I want to briefly go back to the Warsame case — the Somali detainee held and interrogated for two months on a navy ship and then brought to the U.S. for prosecution. You’ve probably seen the letter that several congressional Republicans sent to President Obama protesting the way that Warsame was handled. The letter criticizes the President for failing to establish a “comprehensive detention system” outside of Afghanistan and calls on the President to define his administration’s policies on interrogation, detention, and prosecution of terrorists.
Do you think this administration has a coherent policy for dealing with suspected terrorists?
President Obama’s approach to detention does, to be sure, suffer from a lack of consistency. While Obama has expressed a general preference for prosecuting terrorism cases in federal court, he has maintained the option to treat terrorism suspects militarily — by subjecting them to indefinite detention under the laws of war or prosecuting them in military commissions. In Warsame’s case, exercising that option meant two months’ of military detention followed by a federal criminal indictment. For others, including those at Guantanamo, it has meant perpetual confinement without trial or prosecutions in a second-class military justice system.

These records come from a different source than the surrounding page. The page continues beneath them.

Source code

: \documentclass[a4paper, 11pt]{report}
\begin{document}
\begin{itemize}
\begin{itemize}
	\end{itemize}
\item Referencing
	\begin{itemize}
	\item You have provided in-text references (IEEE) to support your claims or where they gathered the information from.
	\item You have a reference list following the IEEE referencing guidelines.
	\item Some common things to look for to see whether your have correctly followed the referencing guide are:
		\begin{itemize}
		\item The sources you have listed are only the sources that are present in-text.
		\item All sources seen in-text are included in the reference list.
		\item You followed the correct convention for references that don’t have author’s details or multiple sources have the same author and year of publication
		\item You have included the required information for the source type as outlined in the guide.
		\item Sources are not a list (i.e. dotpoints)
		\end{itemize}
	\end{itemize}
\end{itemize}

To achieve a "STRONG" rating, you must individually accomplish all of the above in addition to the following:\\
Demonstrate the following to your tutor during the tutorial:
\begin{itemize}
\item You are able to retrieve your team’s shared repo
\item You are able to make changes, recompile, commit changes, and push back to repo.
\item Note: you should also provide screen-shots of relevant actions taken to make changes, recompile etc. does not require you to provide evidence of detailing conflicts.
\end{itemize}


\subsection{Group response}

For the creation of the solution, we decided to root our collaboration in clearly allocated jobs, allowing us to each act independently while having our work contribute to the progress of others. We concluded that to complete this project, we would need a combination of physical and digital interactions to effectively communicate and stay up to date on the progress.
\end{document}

Obama’s approach, as I’ve previously discussed here, gives far too much power to the government to circumvent or dispense with the fundamental constitutional protections provided in the federal criminal justice system. Who receives a federal trial? Who, by contrast, is subjected to the military regime of law-of-war detention or commission prosecution? Obama’s approach allows the government to exercise the military option when it lacks evidence, when the evidence is tainted (for example, because it was obtained through torture or other illicit means), or even when the case is too difficult politically to prosecute in federal court (as illustrated by the administration’s decision to abandon the prosecution of KSM and the other 9/11 co-conspirators in the face of a virulent political backlash).
Obama’s approach, in short, elevates executive discretion over the rule of law. It is, however, certainly preferable to the approach of those lawmakers who would mandate military detention, thus barring the prosecution of Warsame and countless other suspects.